_Task:_ Among the records below, find each line containing the word "https" and copy it.

_Stored dataset items:_

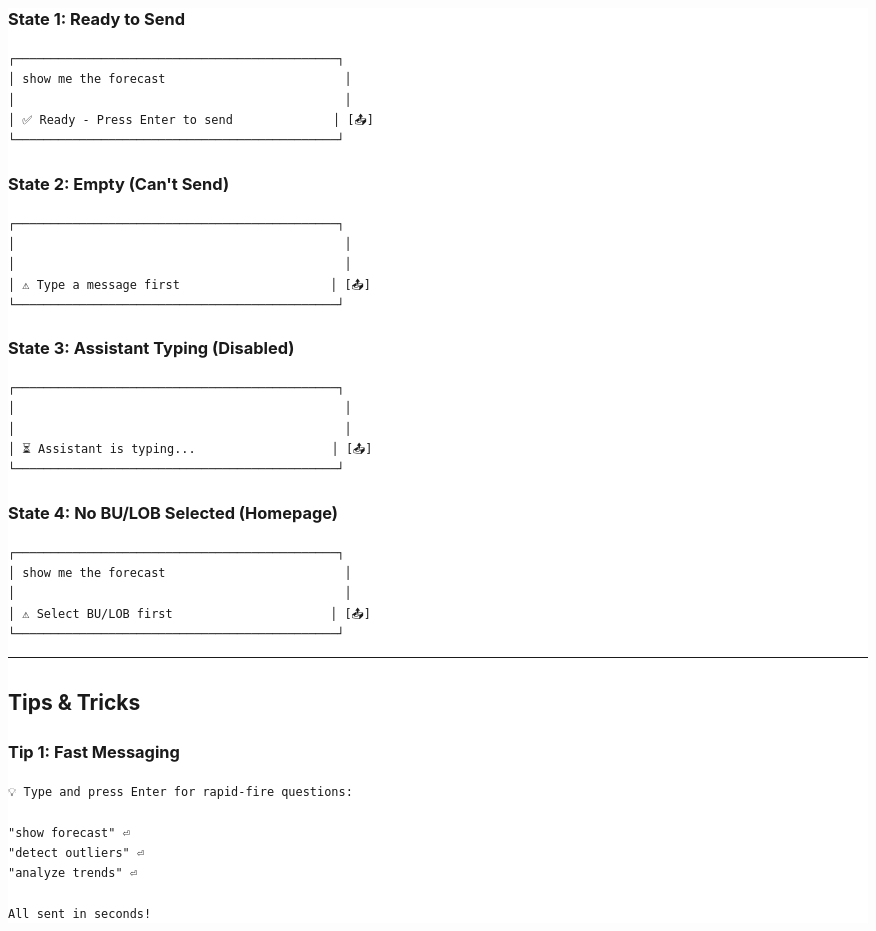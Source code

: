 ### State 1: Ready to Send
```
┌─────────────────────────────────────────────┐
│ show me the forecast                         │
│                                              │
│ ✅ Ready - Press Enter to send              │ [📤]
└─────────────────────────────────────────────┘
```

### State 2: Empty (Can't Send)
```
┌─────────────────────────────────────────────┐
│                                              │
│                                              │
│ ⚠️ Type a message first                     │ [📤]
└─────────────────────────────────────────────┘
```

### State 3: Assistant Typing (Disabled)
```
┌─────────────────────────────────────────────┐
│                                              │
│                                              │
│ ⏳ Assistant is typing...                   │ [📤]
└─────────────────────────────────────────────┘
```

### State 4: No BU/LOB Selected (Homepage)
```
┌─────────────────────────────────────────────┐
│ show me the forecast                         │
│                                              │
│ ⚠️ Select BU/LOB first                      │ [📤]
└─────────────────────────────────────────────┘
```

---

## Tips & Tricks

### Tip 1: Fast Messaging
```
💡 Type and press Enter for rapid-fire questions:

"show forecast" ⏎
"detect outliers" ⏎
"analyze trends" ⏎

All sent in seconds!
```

* * *

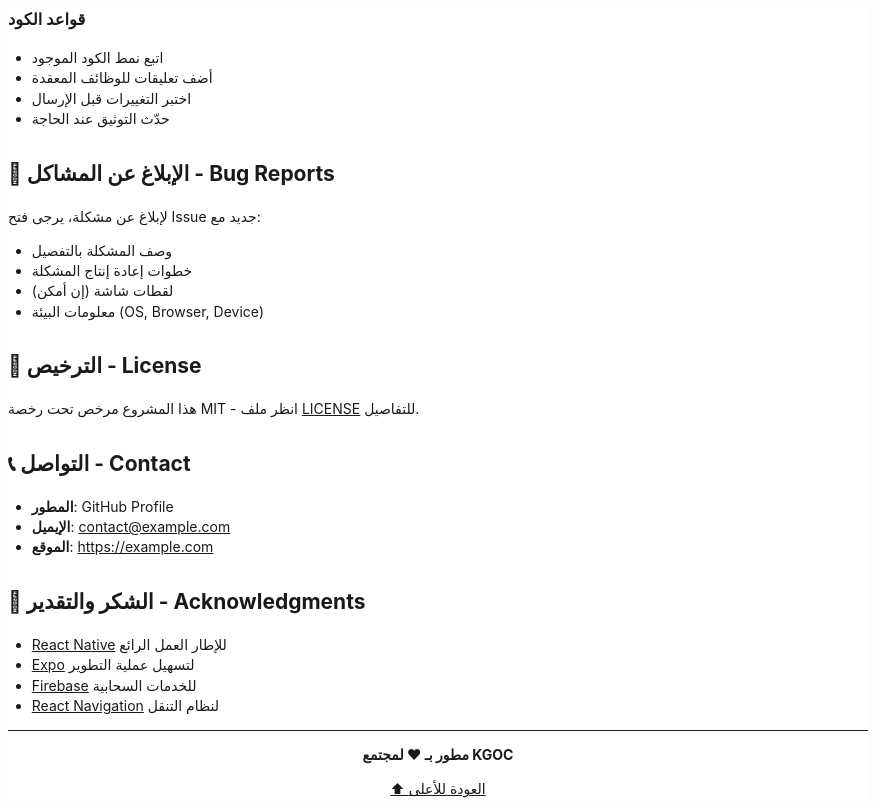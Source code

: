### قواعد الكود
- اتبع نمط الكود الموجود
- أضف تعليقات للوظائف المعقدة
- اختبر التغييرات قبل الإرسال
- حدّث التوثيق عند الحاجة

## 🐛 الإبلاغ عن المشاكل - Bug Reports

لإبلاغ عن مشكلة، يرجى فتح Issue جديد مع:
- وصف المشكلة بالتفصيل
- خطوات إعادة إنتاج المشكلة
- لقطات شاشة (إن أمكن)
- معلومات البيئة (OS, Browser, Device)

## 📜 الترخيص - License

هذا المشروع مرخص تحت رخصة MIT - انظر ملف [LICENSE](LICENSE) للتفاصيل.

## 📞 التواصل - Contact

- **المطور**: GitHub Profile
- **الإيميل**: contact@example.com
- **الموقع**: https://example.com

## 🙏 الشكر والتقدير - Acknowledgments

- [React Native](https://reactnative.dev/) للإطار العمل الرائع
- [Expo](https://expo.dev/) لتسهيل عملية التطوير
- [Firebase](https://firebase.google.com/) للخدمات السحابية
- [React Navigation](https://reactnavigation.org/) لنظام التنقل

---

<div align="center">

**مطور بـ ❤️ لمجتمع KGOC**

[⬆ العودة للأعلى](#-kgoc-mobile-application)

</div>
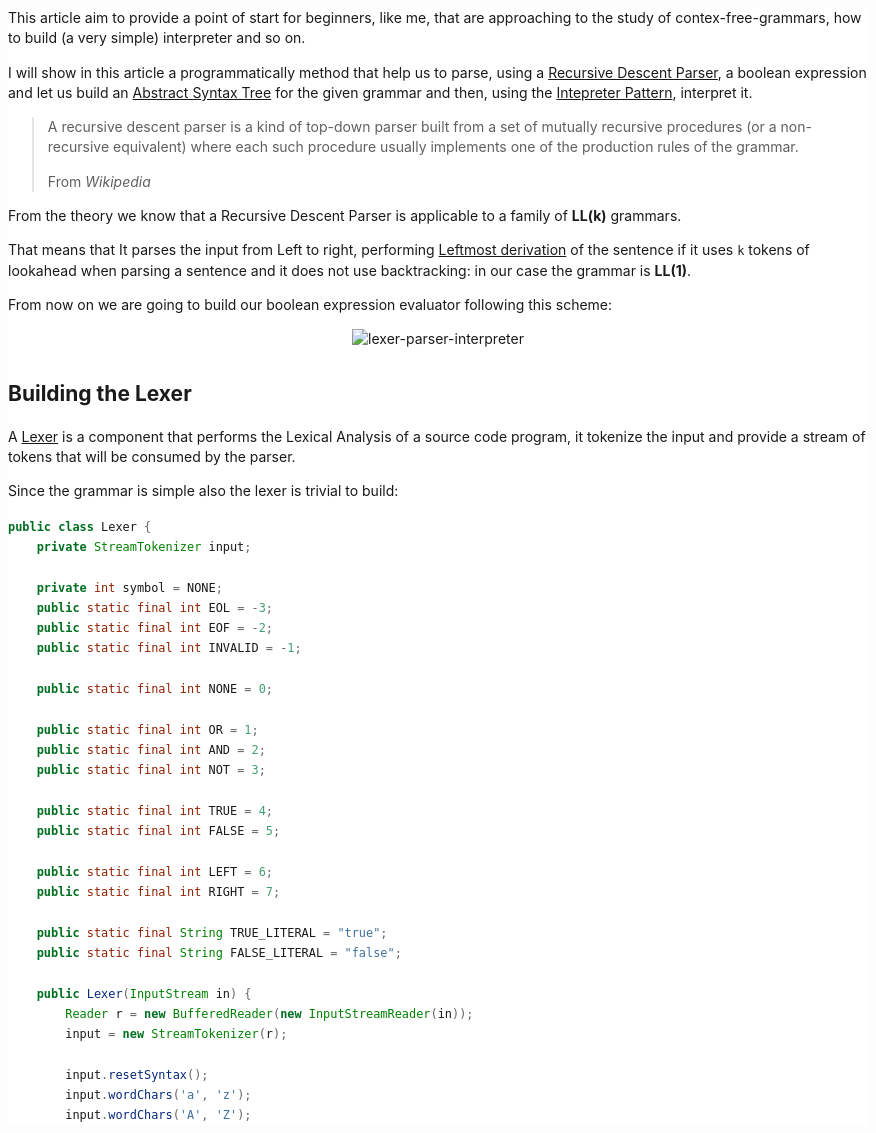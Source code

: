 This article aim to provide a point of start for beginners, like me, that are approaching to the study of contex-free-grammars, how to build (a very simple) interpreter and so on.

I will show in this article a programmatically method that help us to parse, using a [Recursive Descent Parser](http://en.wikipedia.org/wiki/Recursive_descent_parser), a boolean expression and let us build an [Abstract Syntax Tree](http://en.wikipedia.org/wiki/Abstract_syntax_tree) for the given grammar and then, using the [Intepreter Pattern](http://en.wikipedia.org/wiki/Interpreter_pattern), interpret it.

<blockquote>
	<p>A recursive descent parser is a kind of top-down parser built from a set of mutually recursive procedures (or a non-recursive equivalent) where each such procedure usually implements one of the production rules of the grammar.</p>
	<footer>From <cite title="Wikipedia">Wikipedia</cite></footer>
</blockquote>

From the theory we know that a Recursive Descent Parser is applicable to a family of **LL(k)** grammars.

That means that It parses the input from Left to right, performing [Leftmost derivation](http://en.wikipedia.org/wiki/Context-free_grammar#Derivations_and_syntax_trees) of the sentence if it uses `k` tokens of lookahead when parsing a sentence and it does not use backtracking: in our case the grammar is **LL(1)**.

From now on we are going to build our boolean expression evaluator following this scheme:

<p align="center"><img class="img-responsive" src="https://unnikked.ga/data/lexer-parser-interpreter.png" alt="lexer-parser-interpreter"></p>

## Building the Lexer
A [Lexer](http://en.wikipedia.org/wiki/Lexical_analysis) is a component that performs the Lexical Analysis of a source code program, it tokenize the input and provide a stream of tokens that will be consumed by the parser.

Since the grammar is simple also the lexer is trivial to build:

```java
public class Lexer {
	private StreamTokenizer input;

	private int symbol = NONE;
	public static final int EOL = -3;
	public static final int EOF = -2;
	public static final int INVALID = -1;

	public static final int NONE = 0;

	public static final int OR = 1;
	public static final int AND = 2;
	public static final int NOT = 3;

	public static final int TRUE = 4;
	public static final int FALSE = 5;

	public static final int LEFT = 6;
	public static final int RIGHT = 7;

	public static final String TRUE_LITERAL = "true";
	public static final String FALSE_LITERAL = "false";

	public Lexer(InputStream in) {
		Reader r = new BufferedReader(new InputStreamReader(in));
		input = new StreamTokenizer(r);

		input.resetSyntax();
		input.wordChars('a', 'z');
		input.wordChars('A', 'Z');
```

---

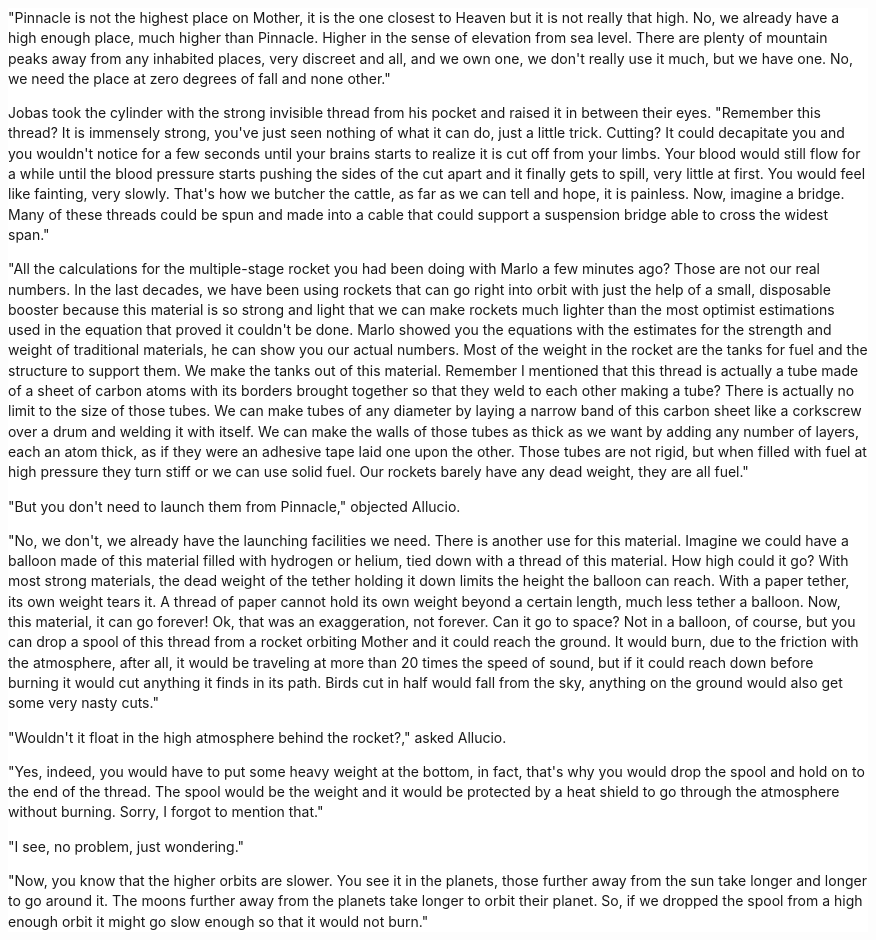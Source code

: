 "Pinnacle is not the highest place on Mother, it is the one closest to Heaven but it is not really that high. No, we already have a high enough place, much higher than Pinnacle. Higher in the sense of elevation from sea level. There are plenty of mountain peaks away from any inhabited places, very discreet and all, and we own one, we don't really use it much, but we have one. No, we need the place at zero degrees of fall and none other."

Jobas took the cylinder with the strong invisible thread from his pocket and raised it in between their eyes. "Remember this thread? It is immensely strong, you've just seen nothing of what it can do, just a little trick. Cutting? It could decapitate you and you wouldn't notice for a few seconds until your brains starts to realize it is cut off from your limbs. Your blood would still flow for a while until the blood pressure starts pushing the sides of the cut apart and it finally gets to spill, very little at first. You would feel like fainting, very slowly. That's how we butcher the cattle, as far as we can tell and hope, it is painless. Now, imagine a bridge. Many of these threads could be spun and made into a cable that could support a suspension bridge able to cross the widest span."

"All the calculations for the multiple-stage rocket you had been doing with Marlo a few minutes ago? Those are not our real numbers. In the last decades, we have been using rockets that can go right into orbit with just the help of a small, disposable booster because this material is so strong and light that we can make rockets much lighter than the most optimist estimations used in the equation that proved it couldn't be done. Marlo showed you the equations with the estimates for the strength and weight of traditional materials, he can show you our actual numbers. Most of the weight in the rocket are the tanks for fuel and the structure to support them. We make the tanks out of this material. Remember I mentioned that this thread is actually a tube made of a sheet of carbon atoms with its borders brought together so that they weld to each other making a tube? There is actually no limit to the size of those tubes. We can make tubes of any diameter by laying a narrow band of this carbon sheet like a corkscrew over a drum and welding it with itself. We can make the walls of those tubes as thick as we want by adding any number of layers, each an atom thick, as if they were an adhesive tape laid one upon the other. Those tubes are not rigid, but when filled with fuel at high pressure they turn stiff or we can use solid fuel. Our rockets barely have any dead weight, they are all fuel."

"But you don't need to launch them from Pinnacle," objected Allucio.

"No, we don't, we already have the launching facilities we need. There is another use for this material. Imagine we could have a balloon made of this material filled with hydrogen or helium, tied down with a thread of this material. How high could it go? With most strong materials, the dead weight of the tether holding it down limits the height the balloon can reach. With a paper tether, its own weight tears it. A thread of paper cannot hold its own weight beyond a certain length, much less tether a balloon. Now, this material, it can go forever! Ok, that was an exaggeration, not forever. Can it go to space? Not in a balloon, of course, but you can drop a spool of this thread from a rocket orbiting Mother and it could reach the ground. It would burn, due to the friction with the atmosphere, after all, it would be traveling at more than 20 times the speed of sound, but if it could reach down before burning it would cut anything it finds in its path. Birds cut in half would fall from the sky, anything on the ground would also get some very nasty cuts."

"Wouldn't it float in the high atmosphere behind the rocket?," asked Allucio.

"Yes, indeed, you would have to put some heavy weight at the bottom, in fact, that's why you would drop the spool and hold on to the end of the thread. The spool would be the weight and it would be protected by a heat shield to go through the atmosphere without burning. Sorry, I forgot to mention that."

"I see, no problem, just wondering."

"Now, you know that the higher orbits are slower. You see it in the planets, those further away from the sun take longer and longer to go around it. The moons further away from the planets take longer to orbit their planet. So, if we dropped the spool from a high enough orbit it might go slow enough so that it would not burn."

_Written response:_
- **الموقع**: https://example.com
- [React Native](https://reactnative.dev/) للإطار العمل الرائع
- [Expo](https://expo.dev/) لتسهيل عملية التطوير
- [Firebase](https://firebase.google.com/) للخدمات السحابية
- [React Navigation](https://reactnavigation.org/) لنظام التنقل
<p align="center"><img class="img-responsive" src="https://unnikked.ga/data/lexer-parser-interpreter.png" alt="lexer-parser-interpreter"></p>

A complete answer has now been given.